Because the prior stimulus packages gave the money to "everyone". Your plan gives it to a small subset. We are years behind on basic transportation maintenance projects. There's plenty of work there if the money was there to pay for it. And we'd all benefit from the results. Whereas in your plan the employer gets the direct benefit; society only gets the indirect benefits. Finally, what makes you think the employers will keep the federally funded employees on after the funding stops? I don't see how you are going to do that, without just writing companies a blank check. How do you tell if they used the money to hire someone? How do you tell if they didn't hire someone and turn around and fire someone else? barfo
Unemployment is at 7.5% nationally, higher in many places. The workforce is about 120M people. 4M jobs is enough to cut unemployment by a LOT. If people have jobs, they'll spend, and what they spend on creates demand for products from those industries. Thus people with jobs in those industries will need to be kept around. You can tell if people are hired by the W-2 forms.

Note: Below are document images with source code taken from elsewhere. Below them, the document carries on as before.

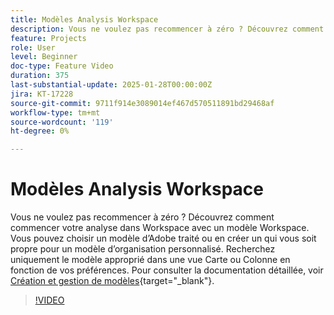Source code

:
 ```yaml
---
title: Modèles Analysis Workspace
description: Vous ne voulez pas recommencer à zéro ? Découvrez comment commencer votre analyse dans Workspace avec un modèle Workspace. Vous pouvez choisir un modèle d’Adobe traité ou en créer un qui vous soit propre pour un modèle d’organisation personnalisé. Recherchez uniquement le modèle approprié dans une vue Carte ou Colonne en fonction de vos préférences.
feature: Projects
role: User
level: Beginner
doc-type: Feature Video
duration: 375
last-substantial-update: 2025-01-28T00:00:00Z
jira: KT-17228
source-git-commit: 9711f914e3089014ef467d570511891bd29468af
workflow-type: tm+mt
source-wordcount: '119'
ht-degree: 0%

---
```



# Modèles Analysis Workspace

Vous ne voulez pas recommencer à zéro ? Découvrez comment commencer votre analyse dans Workspace avec un modèle Workspace. Vous pouvez choisir un modèle d’Adobe traité ou en créer un qui vous soit propre pour un modèle d’organisation personnalisé. Recherchez uniquement le modèle approprié dans une vue Carte ou Colonne en fonction de vos préférences. Pour consulter la documentation détaillée, voir [Création et gestion de modèles](https://experienceleague.adobe.com/fr/docs/analytics-platform/using/cja-workspace/templates/create-templates?lang=en){target="_blank"}.

>[!VIDEO](https://video.tv.adobe.com/v/3443172/?learn=on&enablevpops&captions=fre_fr)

Sure. Not arguing that 4M new jobs wouldn't be welcome. Yes. But you can say that about creating jobs in the public sector as well (filling potholes or whatever). How, exactly? Let's say I have a company of 100 people. The government gives me money to hire one more. So I hire Joe Bob. But then Peggy Sue gets married and moves to Alaska, so she drops off my payroll. Do I have to pay back the government? Do I have to replace Peggy Sue? Let's say I have a company of 100,000 people. I lay off 1000 people today. Tomorrow, will the government pay me to hire them all back? Let's say I am hiring in Oregon, and laying people off at a factory in Nevada. Will the government subsidize the hires in Oregon? How are you going to monitor this without a bureaucracy? Let's say I'm in the business of consulting on how to get employee subsidies from the government. Business is booming, cash is rolling in the door, and I'm hiring everyone I can. And the great thing is, the taxpayers are paying all my costs, despite my business being extremely lucrative without the subsidies. barfo
None of the so-called stimulus bill will have any effect before the end of 2010. How about something that will be immediate help! Otherwise my characterization of it is right on - omnibus spending bill that we're borrowing $1T for. If they want to fill potholes, I'm good with it, but it really should be it's own bill for that purpose and funded by taxpayer dollars. Even if your business is doing good, a hire is a hire, a job is a job. It gives the workers disposable income and cash flow to put back into the economy. The problem right now is that people don't feel secure in their jobs so they spend less, which creates less demand for goods & services, which actually does cause people to lose their jobs. That's a downward spiral, a negative feedback loop, and it has to be reversed or else.